Isabel Sands

The fourth annual Gruber Cosmology Prize Conference took place at Yale last Friday, bringing together the leading cosmologists from around the world.

At the ceremony in Luce Hall, astronomer Sandra Faber — who has played a leading role in advancing scientists’ understanding of dark matter — received the prestigious Gruber Prize in Cosmology, which includes $500,000 and a gold medal. Awarded annually by the Gruber Foundation at Yale, the prize goes to people who make fundamental advances in the study of the universe, according to the foundation’s website.

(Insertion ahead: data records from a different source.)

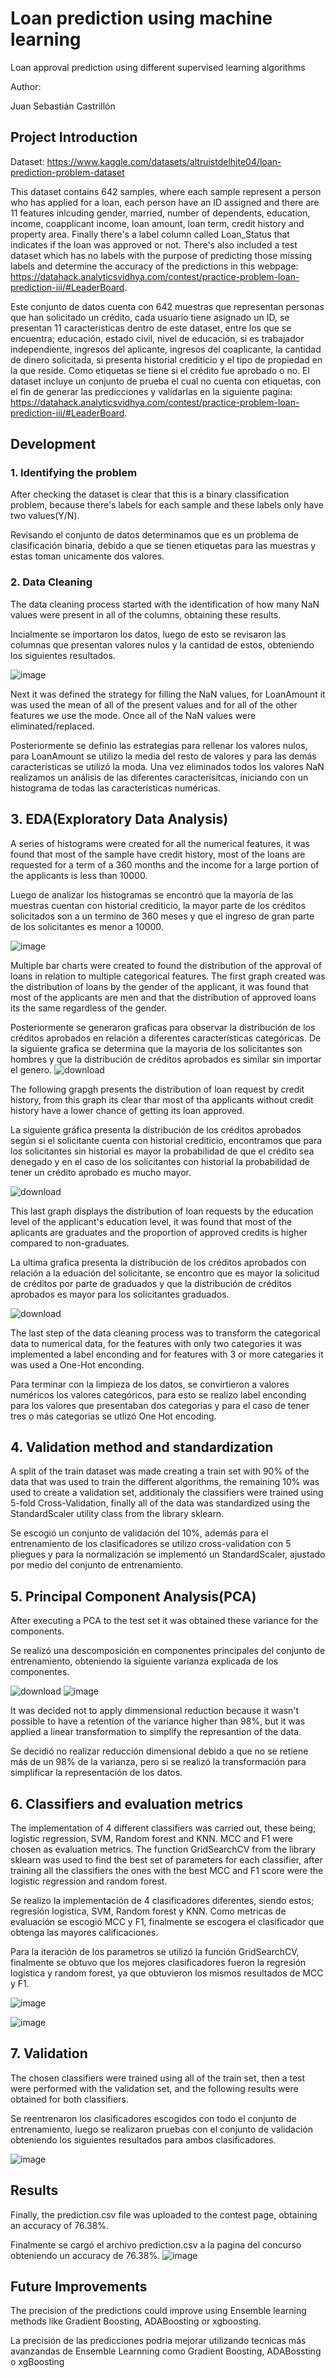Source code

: # Loan prediction using machine learning
Loan approval prediction using different supervised learning algorithms

Author:

Juan Sebastián Castrillón

## Project Introduction

Dataset: https://www.kaggle.com/datasets/altruistdelhite04/loan-prediction-problem-dataset

This dataset contains 642 samples, where each sample represent a person who has applied for a loan, each person have an ID assigned and there are 11 features inlcuding gender, married, number of dependents, education, income, coapplicant income, loan amount, loan term, credit history and property area. Finally there's a label column called Loan_Status that indicates if the loan was approved or not. There's also included a test dataset which has no labels with the purpose of predicting those missing labels and determine the accuracy of the predictions in this webpage: https://datahack.analyticsvidhya.com/contest/practice-problem-loan-prediction-iii/#LeaderBoard.

Este conjunto de datos cuenta con 642 muestras que representan personas que han solicitado un crédito, cada usuario tiene asignado un ID, se presentan 11 caracteristicas dentro de este dataset, entre los que se encuentra; educación, estado civil, nivel de educación, si es trabajador independiente, ingresos del aplicante, ingresos del coaplicante, la cantidad de dinero solicitada, si presenta historial crediticio y el tipo de propiedad en la que reside. Como etiquetas se tiene si el crédito fue aprobado o no. El dataset incluye un conjunto de prueba el cual no cuenta con etiquetas, con el fin de generar las predicciones y validarlas en la siguiente pagina: https://datahack.analyticsvidhya.com/contest/practice-problem-loan-prediction-iii/#LeaderBoard.

## Development

### 1. Identifying the problem

After checking the dataset is clear that this is a binary classification problem, because there's labels for each sample and these labels only have two values(Y/N).

Revisando el conjunto de datos determinamos que es un problema de clasificación binaria, debido a que se tienen etiquetas para las muestras y estas toman unicamente dos valores.

### 2. Data Cleaning

The data cleaning process started with the identification of how many NaN values were present in all of the columns, obtaining these results.

Incialmente se importaron los datos, luego de esto se revisaron las columnas que presentan valores nulos y la cantidad de estos, obteniendo los siguientes resultados.

![image](https://user-images.githubusercontent.com/106851565/171973897-87b40b09-c1ee-4162-be59-6c06c6c98f4d.png)

Next it was defined the strategy for filling the NaN values, for LoanAmount it was used the mean of all of the present values and for all of the other features we use the mode. Once all of the NaN values were eliminated/replaced.

Posteriormente se definio las estrategias para rellenar los valores nulos, para LoanAmount se utilizo la media del resto de valores y para las demás características se utilizó la moda. Una vez eliminados todos los valores NaN realizamos un análisis de las diferentes caracterísitcas, iniciando con un histograma de todas las características numéricas.

## 3. EDA(Exploratory Data Analysis)

A series of histograms were created for all the numerical features, it was found that most of the sample have credit history, most of the loans are requested for a term of a 360 months and the income for a large portion of the applicants is less than 10000.

Luego de analizar los histogramas se encontró que la mayoría de las muestras cuentan con historial crediticio, la mayor parte de los créditos solicitados son a un termino de 360 meses y que el ingreso de gran parte de los solicitantes es menor a 10000. 

![image](https://user-images.githubusercontent.com/106851565/171975189-a84740c0-b69d-4f77-bb08-2414ed3ea478.png)

Multiple bar charts were created to found the distribution of the approval of loans in relation to multiple categorical features. The first graph created was the distribution of loans by the gender of the applicant, it was found that most of the applicants are men and that the distribution of approved loans its the same regardless of the gender.

Posteriormente se generaron graficas para observar la distribución de los créditos aprobados en relación a diferentes características categóricas. De la siguiente grafica se determina que la mayoria de los solicitantes son hombres y que la distribución de créditos aprobados es similar sin importar el genero.
![download](https://user-images.githubusercontent.com/106851565/171975345-cbbda6d6-66e2-4308-8005-83382d8d56af.png)

The following grapgh presents the distribution of loan request by credit history, from this graph its clear thar most of tha applicants without credit history have a lower chance of getting its loan approved.

La siguiente gráfica presenta la distribución de los créditos aprobados según si el solicitante cuenta con historial crediticio, encontramos que para los solicitantes sin historial es mayor la probabilidad de que el crédito sea denegado y en el caso de los solicitantes con historial la probabilidad de tener un crédito aprobado es mucho mayor.

![download](https://user-images.githubusercontent.com/106851565/171975339-a632097a-50f9-4d2a-8a47-83a0018b1be8.png)

This last graph displays the distribution of loan requests by the education level of the applicant's education level, it was found that most of the aplicants are graduates and the proportion of approved credits is higher compared to non-graduates.

La ultima grafica presenta la distribución de los créditos aprobados con relación a la eduación del solicitante, se encontro que es mayor la solicitud de créditos por parte de graduados y que la distribución de créditos aprobados es mayor para los solicitantes graduados.

![download](https://user-images.githubusercontent.com/106851565/171975537-49bff492-34ac-47d9-a97e-75440c2c60b8.png)

The last step of the data cleaning process was to transform the categorical data to numerical data, for the features with only two categories it was implemented a label enconding and for features with 3 or more categaries it was used a One-Hot enconding. 

Para terminar con la limpieza de los datos, se convirtieron a valores numéricos los valores categóricos, para esto se realizo label enconding para los valores que presentaban dos categorias y para el caso de tener tres o más categorias se utlizó One Hot encoding.

## 4. Validation method and standardization

A split of the train dataset was made creating a train set with 90% of the data that was used to train the different algorithms, the remaining 10% was used to create a validation set, additionaly the classifiers were trained using 5-fold Cross-Validation, finally all of the data was standardized using the StandardScaler utility class from the library sklearn.

Se escogió un conjunto de validación del 10%, además para el entrenamiento de los clasificadores se utilizo cross-validation con 5 pliegues y para la normalización se implementó un StandardScaler, ajustado por medio del conjunto de entrenamiento.

## 5. Principal Component Analysis(PCA)

After executing a PCA to the test set it was obtained these variance for the components.

Se realizó una descomposición en componentes principales del conjunto de entrenamiento, obteniendo la siguiente varianza explicada de los componentes.

![download](https://user-images.githubusercontent.com/106851565/171976705-ac35e306-34d0-4b9b-8b96-bfb836f99467.png)
![image](https://user-images.githubusercontent.com/106851565/171976846-8b9d8c5f-7a07-4ce0-8306-57d7623774c5.png)

It was decided not to apply dimmensional reduction because it wasn't possible to have a retention of the variance higher than 98%, but it was applied a linear transformation to simplify the represantion of the data. 

Se decidió no realizar reducción dimensional debido a que no se retiene más de un 98% de la varianza, pero si se realizó la transformación para simplificar la representación de los datos. 

## 6. Classifiers and evaluation metrics

The implementation of 4 different classifiers was carried out, these being; logistic regression, SVM, Random forest and KNN. MCC and F1 were chosen as evaluation metrics. The function GridSearchCV from the library sklearn was used to find the best set of parameters for each classifier, after training all the classifiers the ones with the best MCC and F1 score were the logistic regression and random forest.

Se realizo la implementación de 4 clasificadores diferentes, siendo estos; regresión logistica, SVM, Random forest y KNN. Como metricas de evaluación se escogió MCC y F1, finalmente se escogera el clasificador que obtenga las mayores calificaciones.

Para la iteración de los parametros se utilizó la función GridSearchCV, finalmente se obtuvo que los mejores clasificadores fueron la regresión logistica y random forest, ya que obtuvieron los mismos resultados de MCC y F1.

![image](https://user-images.githubusercontent.com/106851565/171978975-c699ca05-5a5e-45b5-b61e-69690c2e8355.png)

![image](https://user-images.githubusercontent.com/106851565/171979154-1b3d2c4e-0a6b-476d-8b8b-161b018ca2fb.png)

## 7. Validation

The chosen classifiers were trained using all of the train set, then a test were performed with the validation set, and the following results were obtained for both classifiers.

Se reentrenaron los clasificadores escogidos con todo el conjunto de entrenamiento, luego se realizaron pruebas con el conjunto de validación obteniendo los siguientes resultados para ambos clasificadores.

![image](https://user-images.githubusercontent.com/106851565/171980534-9c2dea96-3fee-4749-b929-9e6a17da96da.png)

## Results

Finally, the prediction.csv file was uploaded to the contest page, obtaining an accuracy of 76.38%.

Finalmente se cargó el archivo prediction.csv a la pagina del concurso obteniendo un accuracy de 76.38%.
![image](https://user-images.githubusercontent.com/106851565/171984333-b7feb55e-5fa5-40ce-85aa-a98f3b0a00ae.png)

## Future Improvements

The precision of the predictions could improve using Ensemble learning methods like Gradient Boosting, ADABoosting or xgboosting.

La precisión de las predicciones podria mejorar utilizando tecnicas más avanzandas de Ensemble Learnning como Gradient Boosting, ADABossting o xgBoosting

“[Faber’s research] has transformed the field … From the early 1970s onward, she has defined this field and trained a large number of people in it,” said Yale physics professor Nikhil Padmanabhan, one of the conference organizers. Faber, a professor at the University of California, Santa Cruz, has contributed research in nearly every subject under the umbrella of galaxy formation and evolution.

The conference, whose theme was “Celebrating What We Have Learned in Galaxy Formation,” also included a series of lectures by leading astronomers and cosmologists, all pertaining to Faber’s research.

Topics of the lectures included black hole mergers, dark matter and evolution of galaxies. One highlight was Yale astronomy professor Pieter van Dokkum’s lecture, in which he used peanut butter and jelly sandwiches to explain the debate over dark matter.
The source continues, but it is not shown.